Word for word, restate the lines of the listing below from the line with "Or you can contribute" through the line with "Modern JavaScript from", and do not include the pictures.

◇ ◇ ◇ ◇ ◇ ◇ ◇

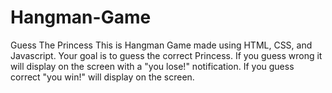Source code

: # Hangman-Game
Guess The Princess
This is Hangman Game made using HTML, CSS, and Javascript. Your goal is to guess the correct Princess. If you guess wrong it will display on the screen with a "you lose!" notification. If you guess correct "you win!" will display on the screen.
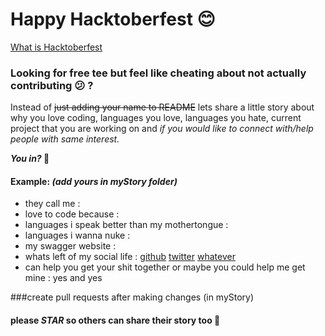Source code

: # Happy Hacktoberfest 😊

[What is Hacktoberfest](https://hacktoberfest.digitalocean.com) 

### Looking for free tee but feel like cheating about not actually contributing 😕 ?

Instead of ~~just adding your name to README~~ lets share a little story about why you love coding, languages you love, languages you hate, current project that you are working on and *if you would like to connect with/help people with same interest.*    


**_You in?_ 🤔**

#### Example:  _(add yours in myStory folder)_    
 - they call me :    
 - love to code because :    
 - languages i speak better than my mothertongue :    
 - languages i wanna nuke :    
 - my swagger website :    
 - whats left of my social life : [github](https://github.com/) [twitter](https://twitter.com/) [whatever](https://x.y/)    
 - can help you get your shit together or maybe you could help me get mine : yes and yes

###create pull requests after making changes (in myStory)    
#### please _STAR_ so others can share their story too 🤗
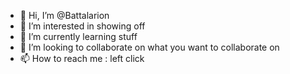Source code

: - 👋 Hi, I’m @Battalarion
- 👀 I’m interested in showing off
- 🌱 I’m currently learning stuff
- 💞️ I’m looking to collaborate on what you want to collaborate on
- 📫 How to reach me : left click

<!---
Battalarion/Battalarion is a ✨ special ✨ repository because its `README.md` (this file) appears on your GitHub profile.
You can click the Preview link to take a look at your changes.
--->
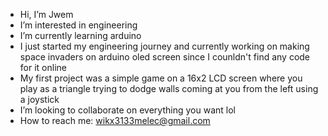 - Hi, I’m Jwem
- I’m interested in engineering
- I’m currently learning arduino
- I just started my engineering journey and currently working on making space invaders on arduino oled screen since I counldn't find any code for it online
- My first project was a simple game on a 16x2 LCD screen where you play as a triangle trying to dodge walls coming at you from the left using a joystick
- I’m looking to collaborate on everything you want lol
- How to reach me: wikx3133melec@gmail.com
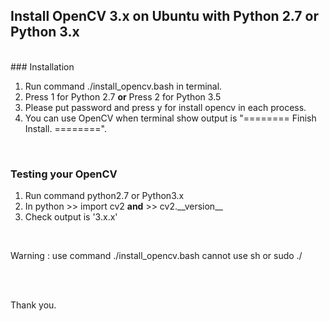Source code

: ## Install OpenCV 3.x on Ubuntu with Python 2.7 or Python 3.x
<br />
### Installation

1. Run command ./install_opencv.bash in terminal.
2. Press 1 for Python 2.7 __or__ Press 2 for Python 3.5
3. Please put password and press y for install opencv in each process.
4. You can use OpenCV when terminal show output is "======== Finish Install. ========".
<br />

### Testing your OpenCV

1. Run command python2.7 or Python3.x
2. In python >> import cv2 __and__ >> cv2.&#95;&#95;version&#95;&#95;
3. Check output is '3.x.x'

<br />

Warning : use command ./install_opencv.bash cannot use sh or sudo ./

<br />
<br />

Thank you.
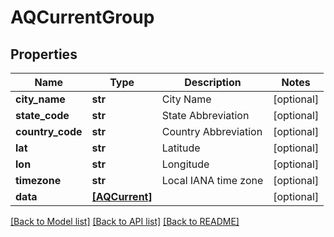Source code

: # AQCurrentGroup


## Properties
Name | Type | Description | Notes
------------ | ------------- | ------------- | -------------
**city_name** | **str** | City Name | [optional] 
**state_code** | **str** | State Abbreviation | [optional] 
**country_code** | **str** | Country Abbreviation | [optional] 
**lat** | **str** | Latitude | [optional] 
**lon** | **str** | Longitude | [optional] 
**timezone** | **str** | Local IANA time zone | [optional] 
**data** | [**[AQCurrent]**](AQCurrent.md) |  | [optional] 

[[Back to Model list]](../README.md#documentation-for-models) [[Back to API list]](../README.md#documentation-for-api-endpoints) [[Back to README]](../README.md)


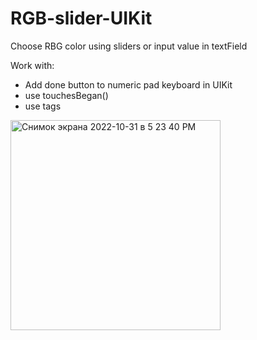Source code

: # RGB-slider-UIKit
Choose RBG color using sliders or input value in textField

Work with:
- Add done button to numeric pad keyboard in UIKit
- use touchesBegan()
- use tags
<img width="336" alt="Снимок экрана 2022-10-31 в 5 23 40 PM" src="https://user-images.githubusercontent.com/57324920/198987496-c9740cbf-69b7-4cd5-bd6f-237c4c8100c3.png">
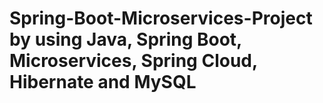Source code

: # Spring-Boot-Microservices-Project by using Java, Spring Boot, Microservices, Spring Cloud, Hibernate and MySQL

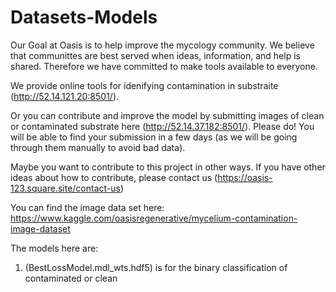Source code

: # Datasets-Models
Our Goal at Oasis is to help improve the mycology community. We believe that communittes are best served when ideas, information, and help is shared. Therefore we have committed to make tools available to everyone. 

We provide online tools for idenifying contamination in substraite (http://52.14.121.20:8501/). 

Or you can contribute and improve the model by submitting images of clean or contaminated substrate here (http://52.14.37.182:8501/). Please do! You will be able to find your submission in a few days (as we will be going through them manually to avoid bad data). 

Maybe you want to contribute to this project in other ways. If you have other ideas about how to contribute, please contact us (https://oasis-123.square.site/contact-us)

You can find the image data set here: https://www.kaggle.com/oasisregenerative/mycelium-contamination-image-dataset

The models here are:
  1. (BestLossModel.mdl_wts.hdf5) is for the binary classification of contaminated or clean

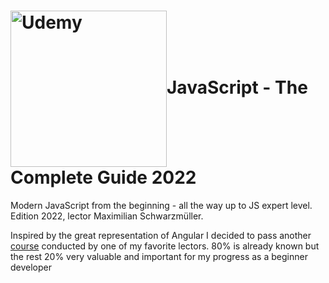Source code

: <h1><img align="center" src="https://cdn.careers.tufts.edu/wp-content/uploads/sites/100/2021/09/udemy.png" style="width: 250px;" alt="Udemy">JavaScript - The Complete Guide 2022</h1>
Modern JavaScript from the beginning - all the way up to JS expert level. Edition 2022, lector Maximilian Schwarzmüller.

Inspired by the great representation of Angular I decided to pass another [course](https://www.udemy.com/course/javascript-the-complete-guide-2020-beginner-advanced/) conducted by one of my favorite lectors. 80% is already known but the rest 20% very valuable and important for my progress as a beginner developer

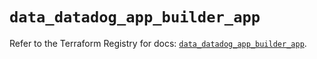 # `data_datadog_app_builder_app`

Refer to the Terraform Registry for docs: [`data_datadog_app_builder_app`](https://registry.terraform.io/providers/datadog/datadog/3.63.0/docs/data-sources/app_builder_app).
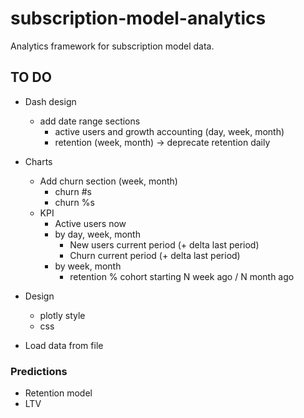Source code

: # subscription-model-analytics
Analytics framework for subscription model data.

## TO DO
- Dash design
    - add date range sections
        - active users and growth accounting (day, week, month)
        - retention (week, month) -> deprecate retention daily

- Charts
    - Add churn section (week, month)
        - churn #s 
        - churn %s
    - KPI
        - Active users now
        - by day, week, month
            - New users current period (+ delta last period)
            - Churn current period (+ delta last period)
        - by week, month
            - retention % cohort starting N week ago / N month ago

- Design
    - plotly style
    - css

- Load data from file

### Predictions
- Retention model
- LTV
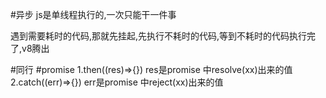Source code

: #异步
js是单线程执行的,一次只能干一件事

遇到需要耗时的代码,那就先挂起,先执行不耗时的代码,等到不耗时的代码执行完了,v8腾出

#同行
#promise
1.then((res)=>{}) res是promise 中resolve(xx)出来的值
2.catch((err)=>{}) err是promise 中reject(xx)出来的值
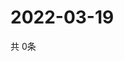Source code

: # 2022-03-19
  共 0条

  <!-- BEGIN -->
  <!-- 最后更新时间Sat Mar 19 2022 07:04:22 GMT+0000 (Coordinated Universal Time) -->
  
  <!-- END -->
  
  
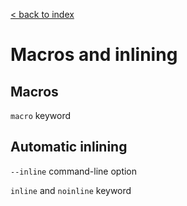 [< back to index](../index.md)

# Macros and inlining

## Macros

`macro` keyword

## Automatic inlining

`--inline` command-line option

`inline` and `noinline` keyword
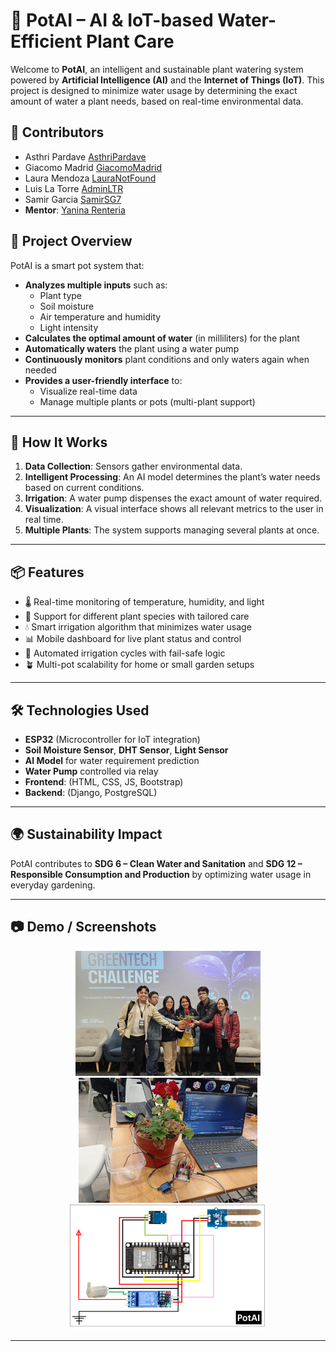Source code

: # 🌱 PotAI – AI & IoT-based Water-Efficient Plant Care

Welcome to **PotAI**, an intelligent and sustainable plant watering system powered by **Artificial Intelligence (AI)** and the **Internet of Things (IoT)**. This project is designed to minimize water usage by determining the exact amount of water a plant needs, based on real-time environmental data.

## 👥 Contributors

- Asthri Pardave [AsthriPardave](https://github.com/AsthriPardave)
- Giacomo Madrid [GiacomoMadrid](https://github.com/GiacomoMadrid)
- Laura Mendoza [LauraNotFound](https://github.com/LauraNotFound)
- Luis La Torre [AdminLTR](https://github.com/adminLTR)
- Samir Garcia [SamirSG7](https://github.com/SamirSG7)
- **Mentor**: [Yanina Renteria](https://www.linkedin.com/in/yaninagiron/?midToken=AQGr0w-OWF7Vkg&midSig=2apvAusf1AEXM1&trk=eml-email_jobs_job_application_viewed_01-members_from_company-0-profile_name&trkEmail=eml-email_jobs_job_application_viewed_01-members_from_company-0-profile_name-null-kgsm7z~mb75hpct~30-null-null&eid=kgsm7z-mb75hpct-30&otpToken=MTMwNzFkZTcxNzJkY2JjMWIwMmQwZmViNDExYWVmYjc4N2M2ZDc0MzlkYTg4ODYyN2JjZjAyNmI0YjVkNTVmMWZmZDVkNWU5NmJiNWM4ZGE1MDlhZjJiNjAyNmE3YTVjZDNjYTVmOWI1NmVlNzljZTFmYjg5YjM2LDEsMQ%3D%3D)

## 🚀 Project Overview

PotAI is a smart pot system that:

- **Analyzes multiple inputs** such as:
  - Plant type
  - Soil moisture
  - Air temperature and humidity
  - Light intensity
- **Calculates the optimal amount of water** (in milliliters) for the plant
- **Automatically waters** the plant using a water pump
- **Continuously monitors** plant conditions and only waters again when needed
- **Provides a user-friendly interface** to:
  - Visualize real-time data
  - Manage multiple plants or pots (multi-plant support)

---

## 🧠 How It Works

1. **Data Collection**: Sensors gather environmental data.
2. **Intelligent Processing**: An AI model determines the plant’s water needs based on current conditions.
3. **Irrigation**: A water pump dispenses the exact amount of water required.
4. **Visualization**: A visual interface shows all relevant metrics to the user in real time.
5. **Multiple Plants**: The system supports managing several plants at once.

---

## 📦 Features

- 🌡️ Real-time monitoring of temperature, humidity, and light
- 🌱 Support for different plant species with tailored care
- 💧 Smart irrigation algorithm that minimizes water usage
- 📊 Mobile dashboard for live plant status and control
- 🔁 Automated irrigation cycles with fail-safe logic
- 🪴 Multi-pot scalability for home or small garden setups

---

## 🛠️ Technologies Used

- **ESP32** (Microcontroller for IoT integration)
- **Soil Moisture Sensor**, **DHT Sensor**, **Light Sensor**
- **AI Model** for water requirement prediction
- **Water Pump** controlled via relay
- **Frontend**: (HTML, CSS, JS, Bootstrap)
- **Backend**: (Django, PostgreSQL)

---

## 🌍 Sustainability Impact

PotAI contributes to **SDG 6 – Clean Water and Sanitation** and **SDG 12 – Responsible Consumption and Production** by optimizing water usage in everyday gardening.

---

## 📷 Demo / Screenshots

<p align="center">
  <img src="img/group.jpg" height="200"/>
  <img src="img/pot.jpg" height="200"/>
  <img src="img/circuit.png" height="200"/>
</p>

---
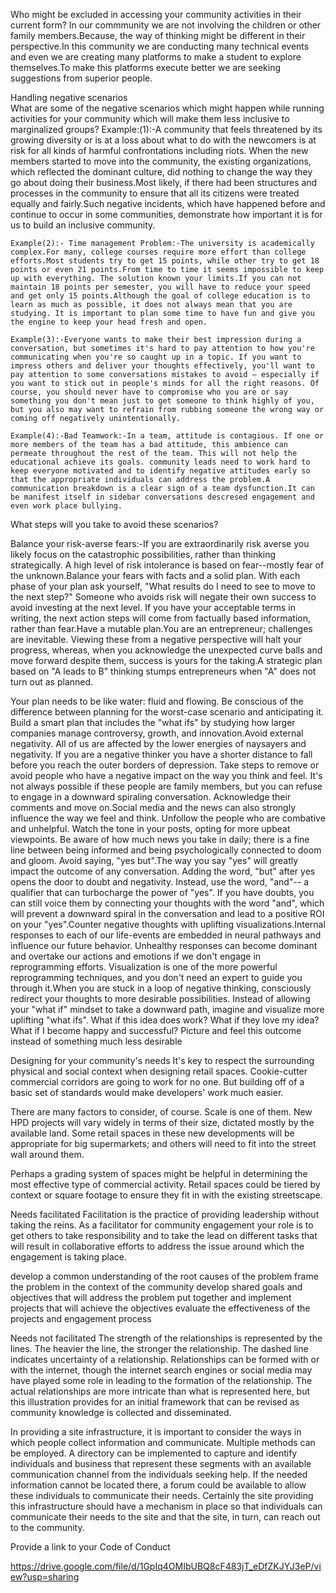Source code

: Who might be excluded in accessing your community activities in their current form?
	In our commmunity we are not involving the children or other family members.Because, the way of thinking might be different  in their perspective.In this community we are conducting many technical events and even we are creating many platforms to  make a student to explore themselves.To make this platforms execute better we are seeking suggestions from superior people.

Handling negative scenarios  
What are some of the negative scenarios which might happen while running activities for your community which will make them less inclusive to marginalized groups?
	Example:(1):-A community that feels threatened by its growing diversity or is at a loss about what to do with the newcomers is at risk for all kinds of harmful confrontations including riots. When the new members started to move into the community, the existing organizations, which reflected the dominant culture, did nothing to change the way they go about doing their business.Most likely, if there had been structures and processes in the community to ensure that all its citizens were treated equally and fairly.Such negative incidents, which have happened before and continue to occur in some communities, demonstrate how important it is for us to build an inclusive community.

	Example(2):- Time management Problem:-The university is academically complex.For many, college courses require more effort than college efforts.Most students try to get 15 points, while other try to get 18 points or even 21 points.From time to time it seems impossible to keep up with everything. The solution known your limits.If you can not maintain 18 points per semester, you will have to reduce your speed and get only 15 points.Although the goal of college education is to learn as much as possible, it does not always mean that you are studying. It is important to plan some time to have fun and give you the engine to keep your head fresh and open.

	Example(3):-Everyone wants to make their best impression during a conversation, but sometimes it's hard to pay attention to how you're communicating when you're so caught up in a topic. If you want to impress others and deliver your thoughts effectively, you'll want to pay attention to some conversations mistakes to avoid — especially if you want to stick out in people's minds for all the right reasons. Of course, you should never have to compromise who you are or say something you don't mean just to get someone to think highly of you, but you also may want to refrain from rubbing someone the wrong way or coming off negatively unintentionally.

	Example(4):-Bad Teamwork:-In a team, attitude is contagious. If one or more members of the team has a bad attitude, this ambience can permeate throughout the rest of the team. This will not help the educational achieve its goals. community leads need to work hard to keep everyone motivated and to identify negative attitudes early so that the appropriate individuals can address the problem.A communication breakdown is a clear sign of a team dysfunction.It can be manifest itself in sidebar conversations descresed engagement and even work place bullying.

What steps will you take to avoid these scenarios? 

Balance your risk-averse fears:-If you are extraordinarily risk averse you likely focus on the catastrophic possibilities, rather than thinking strategically. A high level of risk intolerance is based on fear--mostly fear of the unknown.Balance your fears with facts and a solid plan. With each phase of your plan ask yourself, "What results do I need to see to move to the next step?" Someone who avoids risk will negate their own success to avoid investing at the next level. If you have your acceptable terms in writing, the next action steps will come from factually based information, rather than fear.Have a mutable plan.You are an entrepreneur; challenges are inevitable. Viewing these from a negative perspective will halt your progress, whereas, when you acknowledge the unexpected curve balls and move forward despite them, success is yours for the taking.A strategic plan based on "A leads to B" thinking stumps entrepreneurs when "A" does not turn out as planned.

 Your plan needs to be like water: fluid and flowing. Be conscious of the difference between planning for the worst-case scenario and anticipating it. Build a smart plan that includes the "what ifs" by studying how larger companies manage controversy, growth, and innovation.Avoid external negativity.
All of us are affected by the lower energies of naysayers and negativity. If you are a negative thinker you have a shorter distance to fall before you reach the outer borders of depression. Take steps to remove or avoid people who have a negative impact on the way you think and feel. It's not always possible if these people are family members, but you can refuse to engage in a downward spiraling conversation. Acknowledge their comments and move on.Social media and the news can also strongly influence the way we feel and think. Unfollow the people who are combative and unhelpful. Watch the tone in your posts, opting for more upbeat viewpoints. Be aware of how much news you take in daily; there is a fine line between being informed and being psychologically connected to doom and gloom. Avoid saying, "yes but".The way you say "yes" will greatly impact the outcome of any conversation. Adding the word, "but" after yes opens the door to doubt and negativity. Instead, use the word, "and"-- a qualifier that can turbocharge the power of "yes". If you have doubts, you can still voice them by connecting your thoughts with the word "and", which will prevent a downward spiral in the conversation and lead to a positive ROI on your "yes".Counter negative thoughts with uplifting visualizations.Internal responses to each of our life-events are embedded in neural pathways and influence our future behavior. Unhealthy responses can become dominant and overtake our actions and emotions if we don't engage in reprogramming efforts. Visualization is one of the more powerful reprogramming techniques, and you don't need an expert to guide you through it.When you are stuck in a loop of negative thinking, consciously redirect your thoughts to more desirable possibilities. Instead of allowing your "what if" mindset to take a downward path, imagine and visualize more uplifting "what ifs". What if this idea does work? What if they love my idea? What if I become happy and successful? Picture and feel this outcome instead of something much less desirable

Designing for your community's needs
It's key to respect the surrounding physical and social context when designing retail spaces. Cookie-cutter commercial corridors are going to work for no one. But building off of a basic set of standards would make developers' work much easier.

There are many factors to consider, of course. Scale is one of them. New HPD projects will vary widely in terms of their size, dictated mostly by the available land. Some retail spaces in these new developments will be appropriate for big supermarkets; and others will need to fit into the street wall around them. 

Perhaps a grading system of spaces might be helpful in determining the most effective type of commercial activity. Retail spaces could be tiered by context or square footage to ensure they fit in with the existing streetscape.

Needs facilitated
Facilitation is the practice of providing leadership without taking the reins. As a facilitator for community engagement your role is to get others to take responsibility and to take the lead on different tasks that will result in collaborative efforts to address the issue around which the engagement is taking place.

develop a common understanding of the root causes of the problem
frame the problem in the context of the community
develop shared goals and objectives that will address the problem
put together and implement projects that will achieve the objectives
evaluate the effectiveness of the projects and engagement process

Needs not facilitated
The strength of the relationships is represented by the lines.  The heavier the line, the stronger the relationship.  The dashed line indicates uncertainty of a relationship.  Relationships can be formed with or with the internet, though the internet search engines or social media may have played some role in leading to the formation of the relationship.  The actual relationships are more intricate than what is represented here, but this illustration provides for an initial framework that can be revised as community knowledge is collected and disseminated.

In providing a site infrastructure, it is important to consider the ways in which people collect information and communicate.  Multiple methods can be employed.  A directory can be implemented to capture and identify individuals and business that represent these segments with an available communication channel from the individuals seeking help.  If the needed information cannot be located there, a forum could be available to allow these individuals to communicate their needs.  Certainly the site providing this infrastructure should have a mechanism in place so that individuals can communicate their needs to the site and that the site, in turn, can reach out to the community.


Provide a link to your Code of Conduct

https://drive.google.com/file/d/1GpIq4OMIbUBQ8cF483jT_eDfZKJYJ3eP/view?usp=sharing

◇ ◇ ◇ ◇ ◇ ◇ ◇

• Task output
Or you can contribute and improve the model by submitting images of clean or contaminated substrate here (http://52.14.37.182:8501/). Please do! You will be able to find your submission in a few days (as we will be going through them manually to avoid bad data). 

Maybe you want to contribute to this project in other ways. If you have other ideas about how to contribute, please contact us (https://oasis-123.square.site/contact-us)

You can find the image data set here: https://www.kaggle.com/oasisregenerative/mycelium-contamination-image-dataset

The models here are:
  1. (BestLossModel.mdl_wts.hdf5) is for the binary classification of contaminated or clean

Source code

: <h1><img align="center" src="https://cdn.careers.tufts.edu/wp-content/uploads/sites/100/2021/09/udemy.png" style="width: 250px;" alt="Udemy">JavaScript - The Complete Guide 2022</h1>
Modern JavaScript from the beginning - all the way up to JS expert level. Edition 2022, lector Maximilian Schwarzmüller.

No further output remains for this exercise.